Police commissioner applicant Mary Muscat said on Sunday that she had been authoritised to sit for her law course and did so while still performing her police work.
The lawyer and former police inspector was reacting to media reports claiming that a number of police officers had skived off from police work to attend lectures.
The issue was raised in a report in The Malta Independent on Sunday, which said that different factions backing different applicants were trying to damage their opponents. The newspaper reported that those referred to in the media reports include some of those who have applied for the post of police commissioner.

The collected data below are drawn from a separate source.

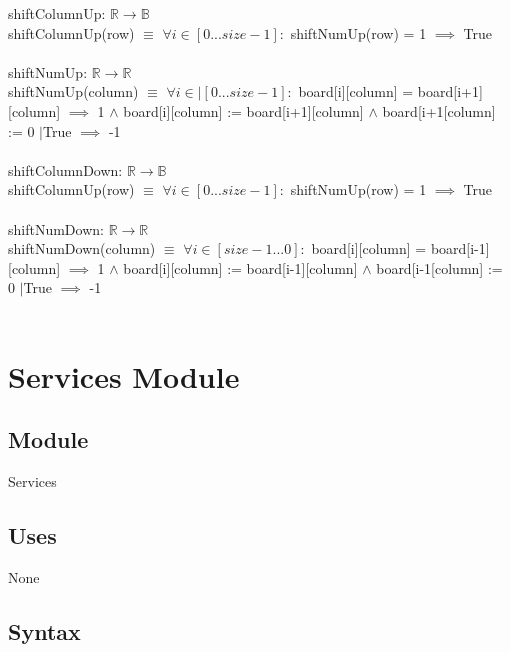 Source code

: \documentclass[12pt]{article}
\begin{document}
\noindent shiftColumnUp: $\mathbb{R} \rightarrow \mathbb{B}$\\
shiftColumnUp(row) $\equiv$ $\forall i \in [0...size-1]:$ shiftNumUp(row) = 1 $\implies$ True\\\\

\noindent shiftNumUp:  $\mathbb{R} \rightarrow \mathbb{R}$\\
shiftNumUp(column) $\equiv$ $\forall i \in |[0...size-1]:$ board[i][column] = board[i+1][column] $\implies$ 1 $\land$ board[i][column] := board[i+1][column] $\land$ board[i+1[column] := 0 $|$True $\implies$ -1 \\\\

\noindent shiftColumnDown: $\mathbb{R} \rightarrow \mathbb{B}$\\
shiftColumnUp(row) $\equiv$ $\forall i \in [0...size-1]:$ shiftNumUp(row) = 1 $\implies$ True \\\\

\noindent shiftNumDown:  $\mathbb{R} \rightarrow \mathbb{R}$\\
shiftNumDown(column) $\equiv$ $\forall i \in [size-1...0]:$ board[i][column] = board[i-1][column] $\implies$ 1 $\land$ board[i][column] := board[i-1][column] $\land$ board[i-1[column] := 0 $|$True $\implies$ -1 \\\\



\newpage

\section* {Services Module}

\subsection*{Module}

Services

\subsection* {Uses}

None

\subsection* {Syntax}
\end{document}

Sources told this newspaper, that a policy was introduced in the 1990s allowing officers to sit for a university course. The policy was later scrapped.
In a Facebook post, Muscat said, "For the record, I did my BA. NP. LLD in the regular manner, between 1999 and 2005 - through a sponsorship offered by Home Affairs, initiated during Alfred Sant's two year police reform (96-98). There's a paper trail at the office of the Notary of Government that journalists can check - right down to the general hypothec signed on my property."

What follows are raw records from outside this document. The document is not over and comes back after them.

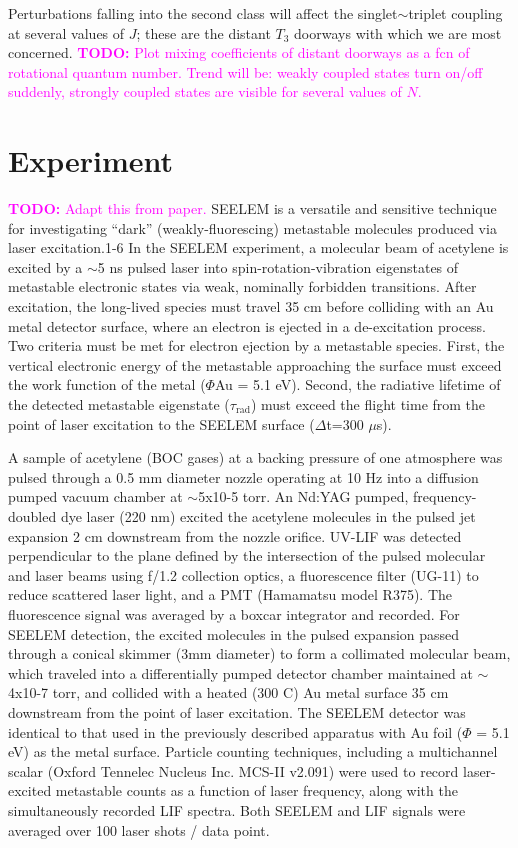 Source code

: \documentclass[12pt,draft]{mitthesis}
\newcommand{\TODO} [1]{\textcolor{magenta}{\textbf{TODO:} #1}}
\begin{document}
Perturbations falling into the second class will affect the
singlet$\sim$triplet coupling at several values of $J$; these are the
distant $T_3$ doorways with which we are most concerned.  \TODO{Plot
  mixing coefficients of distant doorways as a fcn of rotational
  quantum number.  Trend will be: weakly coupled states turn on/off
  suddenly, strongly coupled states are visible for several values of
  $N$.}

\section{Experiment}

\TODO{Adapt this from paper.}  SEELEM is a versatile and sensitive
technique for investigating ``dark'' (weakly-fluorescing) metastable
molecules produced via laser excitation.1-6 In the SEELEM experiment,
a molecular beam of acetylene is excited by a $\sim$5 ns pulsed laser
into spin-rotation-vibration eigenstates of metastable electronic
states via weak, nominally forbidden transitions. After excitation,
the long-lived species must travel 35 cm before colliding with an Au
metal detector surface, where an electron is ejected in a
de-excitation process. Two criteria must be met for electron ejection
by a metastable species. First, the vertical electronic energy of the
metastable approaching the surface must exceed the work function of
the metal ($\Phi$Au = 5.1 eV). Second, the radiative lifetime of the
detected metastable eigenstate ($\tau_\text{rad}$) must exceed the
flight time from the point of laser excitation to the SEELEM surface
($\Delta$t=300 $\mu$s).

A sample of acetylene (BOC gases) at a backing pressure of one
atmosphere was pulsed through a 0.5 mm diameter nozzle operating at 10
Hz into a diffusion pumped vacuum chamber at $\sim$5x10-5 torr.  An Nd:YAG
pumped, frequency-doubled dye laser (220 nm) excited the acetylene
molecules in the pulsed jet expansion 2 cm downstream from the nozzle
orifice. UV-LIF was detected perpendicular to the plane defined by the
intersection of the pulsed molecular and laser beams using f/1.2
collection optics, a fluorescence filter (UG-11) to reduce scattered
laser light, and a PMT (Hamamatsu model R375). The fluorescence signal
was averaged by a boxcar integrator and recorded. For SEELEM
detection, the excited molecules in the pulsed expansion passed
through a conical skimmer (3mm diameter) to form a collimated
molecular beam, which traveled into a differentially pumped detector
chamber maintained at $\sim$4x10-7 torr, and collided with a heated (300
C) Au metal surface 35 cm downstream from the point of laser
excitation. The SEELEM detector was identical to that used in the
previously described apparatus with Au foil ($\Phi$ = 5.1 eV) as the
metal surface.  Particle counting techniques, including a multichannel
scalar (Oxford Tennelec Nucleus Inc. MCS-II v2.091) were used to
record laser-excited metastable counts as a function of laser
frequency, along with the simultaneously recorded LIF spectra. Both
SEELEM and LIF signals were averaged over 100 laser shots / data
point.
\end{document}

Muscat added that she had still carried out her "copious police work along the way, appeared in court in full respect of procedures and deadlines and was lecturing without pay the evening BA Hons Criminology course offered by the Institute of Criminology at University."
Again, she said, "there are records at university that show that i wasn't getting paid for it. And I was lecturing in Crime Prevention and Community Policing and supervising dissertations on these subjects way back when community policing was still unheard of within the Police."
"That's why I commented that all hell would break loose once the selection process started. Now you know why i was seriously reluctant to apply," she said.
Muscat had warned on Indepth that the appointment of a new police commissioner should not become "a public spectacle."